▶ [Extracted records]:

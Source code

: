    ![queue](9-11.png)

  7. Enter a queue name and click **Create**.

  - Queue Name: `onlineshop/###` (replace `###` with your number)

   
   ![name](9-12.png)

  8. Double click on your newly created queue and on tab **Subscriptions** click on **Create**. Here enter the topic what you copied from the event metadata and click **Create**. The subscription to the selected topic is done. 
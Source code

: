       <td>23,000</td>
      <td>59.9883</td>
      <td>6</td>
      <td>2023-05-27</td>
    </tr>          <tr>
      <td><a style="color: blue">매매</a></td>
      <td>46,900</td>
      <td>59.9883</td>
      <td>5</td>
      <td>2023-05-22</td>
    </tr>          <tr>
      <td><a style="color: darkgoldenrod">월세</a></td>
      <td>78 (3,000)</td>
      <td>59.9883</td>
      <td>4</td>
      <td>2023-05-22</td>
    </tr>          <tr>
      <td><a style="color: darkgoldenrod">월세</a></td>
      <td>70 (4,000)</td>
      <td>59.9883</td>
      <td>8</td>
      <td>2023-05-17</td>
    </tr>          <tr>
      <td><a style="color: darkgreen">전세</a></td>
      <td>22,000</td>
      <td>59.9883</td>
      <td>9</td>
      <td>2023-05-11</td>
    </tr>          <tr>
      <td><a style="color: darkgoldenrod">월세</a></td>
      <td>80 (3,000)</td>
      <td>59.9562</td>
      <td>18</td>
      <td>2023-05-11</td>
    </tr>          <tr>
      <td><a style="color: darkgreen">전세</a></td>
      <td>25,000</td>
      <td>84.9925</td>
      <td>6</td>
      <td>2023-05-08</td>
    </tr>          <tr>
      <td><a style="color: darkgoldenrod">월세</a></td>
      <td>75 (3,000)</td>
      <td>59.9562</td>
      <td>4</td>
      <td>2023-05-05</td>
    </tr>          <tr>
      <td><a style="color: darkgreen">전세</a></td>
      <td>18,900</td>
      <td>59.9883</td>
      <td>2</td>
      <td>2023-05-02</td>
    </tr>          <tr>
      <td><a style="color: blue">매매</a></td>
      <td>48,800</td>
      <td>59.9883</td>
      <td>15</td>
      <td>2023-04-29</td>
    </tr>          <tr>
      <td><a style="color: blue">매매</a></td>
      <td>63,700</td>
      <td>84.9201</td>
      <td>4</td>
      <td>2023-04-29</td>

▶ [What you should do]: Please return every line of the records above that contains the word "your".

▶ [Task solution]:
  - Queue Name: `onlineshop/###` (replace `###` with your number)
  8. Double click on your newly created queue and on tab **Subscriptions** click on **Create**. Here enter the topic what you copied from the event metadata and click **Create**. The subscription to the selected topic is done. 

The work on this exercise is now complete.